By Donald “Braveheart” Stewart

I do love a good story, especially when it is a bad story. The twists, the turns and the revelations make for a decent tale to tell.

And here is one about an Argentinian middleweight who fought exactly 100 times with an 87-3-9-1, 59 KOs record. Professionally active between the years of 1963 and 1977 he was the undisputed world champion for 7 of those! Defending his title an astonishing 14 times, he is believed to be one of the greatest middleweights ever and The Ring Magazine ranked him 11th in their greatest fighters of the previous 80 years in 2002. Who? Carlos Monzón.

What a legacy?

Not entirely. Monzón was a woman beater and convicted of killing his own wife by throwing her out of a balcony. And I shall be honest – I never saw that coming!

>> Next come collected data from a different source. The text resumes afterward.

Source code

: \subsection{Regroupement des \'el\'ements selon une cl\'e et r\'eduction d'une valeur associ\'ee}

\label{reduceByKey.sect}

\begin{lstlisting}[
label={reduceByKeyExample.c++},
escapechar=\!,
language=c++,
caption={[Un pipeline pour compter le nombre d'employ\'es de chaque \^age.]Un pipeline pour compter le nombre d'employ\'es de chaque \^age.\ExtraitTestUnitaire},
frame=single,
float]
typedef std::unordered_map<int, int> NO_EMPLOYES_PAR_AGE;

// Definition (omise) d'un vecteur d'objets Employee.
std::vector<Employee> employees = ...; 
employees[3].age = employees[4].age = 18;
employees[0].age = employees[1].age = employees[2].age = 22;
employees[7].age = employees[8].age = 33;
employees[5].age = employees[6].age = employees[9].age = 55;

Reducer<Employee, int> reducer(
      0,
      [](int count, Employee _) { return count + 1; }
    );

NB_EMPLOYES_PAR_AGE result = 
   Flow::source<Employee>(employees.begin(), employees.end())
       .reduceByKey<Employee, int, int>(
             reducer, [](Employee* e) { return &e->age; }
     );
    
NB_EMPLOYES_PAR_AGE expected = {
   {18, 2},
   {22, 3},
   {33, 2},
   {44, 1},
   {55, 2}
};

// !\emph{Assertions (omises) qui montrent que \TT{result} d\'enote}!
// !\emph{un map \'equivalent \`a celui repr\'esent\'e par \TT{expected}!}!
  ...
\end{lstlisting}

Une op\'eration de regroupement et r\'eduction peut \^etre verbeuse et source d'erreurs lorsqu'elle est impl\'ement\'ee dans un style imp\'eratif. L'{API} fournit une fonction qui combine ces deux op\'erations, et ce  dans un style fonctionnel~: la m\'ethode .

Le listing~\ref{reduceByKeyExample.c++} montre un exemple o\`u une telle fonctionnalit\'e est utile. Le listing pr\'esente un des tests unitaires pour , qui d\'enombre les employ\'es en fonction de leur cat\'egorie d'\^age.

As you would expect the Argentinian public idolized this man who was so successful in the ring. Adored, adulated and seen as a hero to a country that spent most of the 1960’s and 1970’s in political turmoil Monzón was THE man to lift their spirits. As is the case in many countries run by dictatorships, sport can be used and abused by those in power to show their country at its best, with the showcase of a sporting legend paraded to hide the inequalities and oppression being played out in communities and behind closed doors throughout the country.
Monzón was, however, a man whose public persona should always have been controversial, but perhaps only so in light of viewing from now, today in light of #metoo. Constantly accused of domestic violence by his wives and mistresses, he appeared to be able to brush these off: he was untouchable. The fights with paparazzi did not appear to lead to much either but in 1988, his sentence to 11 years in prison for killing his wife was, in hindsight, an inevitability.

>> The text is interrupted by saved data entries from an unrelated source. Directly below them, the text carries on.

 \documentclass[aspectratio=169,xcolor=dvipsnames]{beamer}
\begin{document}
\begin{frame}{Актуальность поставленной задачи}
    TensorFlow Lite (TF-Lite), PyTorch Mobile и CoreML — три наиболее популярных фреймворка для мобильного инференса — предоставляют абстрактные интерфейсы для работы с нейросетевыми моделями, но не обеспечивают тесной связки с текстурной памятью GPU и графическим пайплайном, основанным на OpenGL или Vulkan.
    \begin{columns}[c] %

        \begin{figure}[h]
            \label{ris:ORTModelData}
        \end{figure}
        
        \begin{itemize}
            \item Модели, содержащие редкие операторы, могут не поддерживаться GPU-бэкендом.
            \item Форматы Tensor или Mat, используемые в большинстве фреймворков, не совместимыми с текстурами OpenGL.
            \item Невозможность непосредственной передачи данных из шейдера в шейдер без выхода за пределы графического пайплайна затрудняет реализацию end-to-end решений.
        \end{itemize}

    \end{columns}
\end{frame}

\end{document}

In a break from prison, when he was let out in 1995 for what is known as a furlough, a car accident took his life. Those are the bare bones of a story, but the tale of Argentinian boxer, Monzón, was far more compelling than that.

More meat, for the bones of this story, comes from the telling of his upbringing in poverty, quitting school to help his family survive, first amateur fight in 1959, an amateur career with over 80 contests and over 70 wins, beginning in the professional ranks in 1963 and first belt in 1966 – the Argentinian title.
And then came international fame.

In 1970 he took on world champion Nino Benvenuti for the world title. Benvenuti was the overwhelming favorite, after all he was a two-weight world champion, which included two wins against the legend that was Emile Griffith. The word legend was also often whispered alongside Benvenuti’s name. In the 12th round of their title fight, Monzón hit him on the chin. Benvenuti was champion no more. Monzón was now the WBC and WBA world champion.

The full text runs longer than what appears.